§ **Exercise**: Find each line below containing the word "enumerate" and copy it.

§ **Material to process**:
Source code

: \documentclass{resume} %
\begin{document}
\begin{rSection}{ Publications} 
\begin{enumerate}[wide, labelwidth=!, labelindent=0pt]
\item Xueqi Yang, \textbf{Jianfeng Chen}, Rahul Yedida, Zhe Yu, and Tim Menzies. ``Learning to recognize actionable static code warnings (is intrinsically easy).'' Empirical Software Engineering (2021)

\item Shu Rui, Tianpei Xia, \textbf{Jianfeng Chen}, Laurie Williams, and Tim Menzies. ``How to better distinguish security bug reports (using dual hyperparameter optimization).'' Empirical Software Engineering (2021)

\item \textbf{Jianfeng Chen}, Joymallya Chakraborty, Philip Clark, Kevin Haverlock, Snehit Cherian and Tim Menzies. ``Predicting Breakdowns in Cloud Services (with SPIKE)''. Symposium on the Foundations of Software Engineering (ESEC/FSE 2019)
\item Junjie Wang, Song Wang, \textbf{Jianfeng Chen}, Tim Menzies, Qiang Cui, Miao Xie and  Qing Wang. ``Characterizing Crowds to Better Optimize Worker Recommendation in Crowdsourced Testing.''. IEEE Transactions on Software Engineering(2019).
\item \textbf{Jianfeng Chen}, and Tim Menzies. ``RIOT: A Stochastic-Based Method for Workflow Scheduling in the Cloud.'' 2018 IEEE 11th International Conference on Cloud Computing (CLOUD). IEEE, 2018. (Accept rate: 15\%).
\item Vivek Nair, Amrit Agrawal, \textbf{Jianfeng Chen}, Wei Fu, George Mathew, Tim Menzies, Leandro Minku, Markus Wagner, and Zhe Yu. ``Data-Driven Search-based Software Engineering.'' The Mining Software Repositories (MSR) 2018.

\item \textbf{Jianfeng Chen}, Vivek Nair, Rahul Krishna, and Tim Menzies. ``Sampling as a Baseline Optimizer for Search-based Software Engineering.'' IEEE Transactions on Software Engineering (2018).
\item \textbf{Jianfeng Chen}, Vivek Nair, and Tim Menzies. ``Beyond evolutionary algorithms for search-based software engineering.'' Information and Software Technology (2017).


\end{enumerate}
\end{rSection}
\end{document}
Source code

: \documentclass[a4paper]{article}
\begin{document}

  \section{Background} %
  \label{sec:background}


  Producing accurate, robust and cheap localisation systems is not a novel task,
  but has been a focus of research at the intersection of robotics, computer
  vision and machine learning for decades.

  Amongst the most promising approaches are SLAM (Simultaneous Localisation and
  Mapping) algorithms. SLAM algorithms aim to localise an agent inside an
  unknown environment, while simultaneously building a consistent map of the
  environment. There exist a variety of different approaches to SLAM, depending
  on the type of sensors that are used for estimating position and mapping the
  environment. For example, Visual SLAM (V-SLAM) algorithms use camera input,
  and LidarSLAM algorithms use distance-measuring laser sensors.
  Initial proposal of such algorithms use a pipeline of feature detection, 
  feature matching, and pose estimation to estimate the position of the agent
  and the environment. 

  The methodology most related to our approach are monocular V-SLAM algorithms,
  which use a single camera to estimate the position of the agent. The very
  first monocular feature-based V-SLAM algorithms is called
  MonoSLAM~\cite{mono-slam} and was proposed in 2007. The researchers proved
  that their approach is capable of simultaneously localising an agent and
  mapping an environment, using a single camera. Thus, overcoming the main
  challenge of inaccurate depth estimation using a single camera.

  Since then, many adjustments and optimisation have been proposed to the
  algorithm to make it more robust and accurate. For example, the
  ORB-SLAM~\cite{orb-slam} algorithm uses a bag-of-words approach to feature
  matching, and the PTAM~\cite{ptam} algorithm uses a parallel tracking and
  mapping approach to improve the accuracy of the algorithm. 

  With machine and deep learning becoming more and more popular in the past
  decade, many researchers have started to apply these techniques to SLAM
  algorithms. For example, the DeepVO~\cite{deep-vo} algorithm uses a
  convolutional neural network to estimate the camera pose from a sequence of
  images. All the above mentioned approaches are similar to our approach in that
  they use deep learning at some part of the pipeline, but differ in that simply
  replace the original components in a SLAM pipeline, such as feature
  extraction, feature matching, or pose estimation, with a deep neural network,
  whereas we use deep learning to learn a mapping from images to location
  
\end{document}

§ **Answer to the exercise**:
\begin{enumerate}[wide, labelwidth=!, labelindent=0pt]
\end{enumerate}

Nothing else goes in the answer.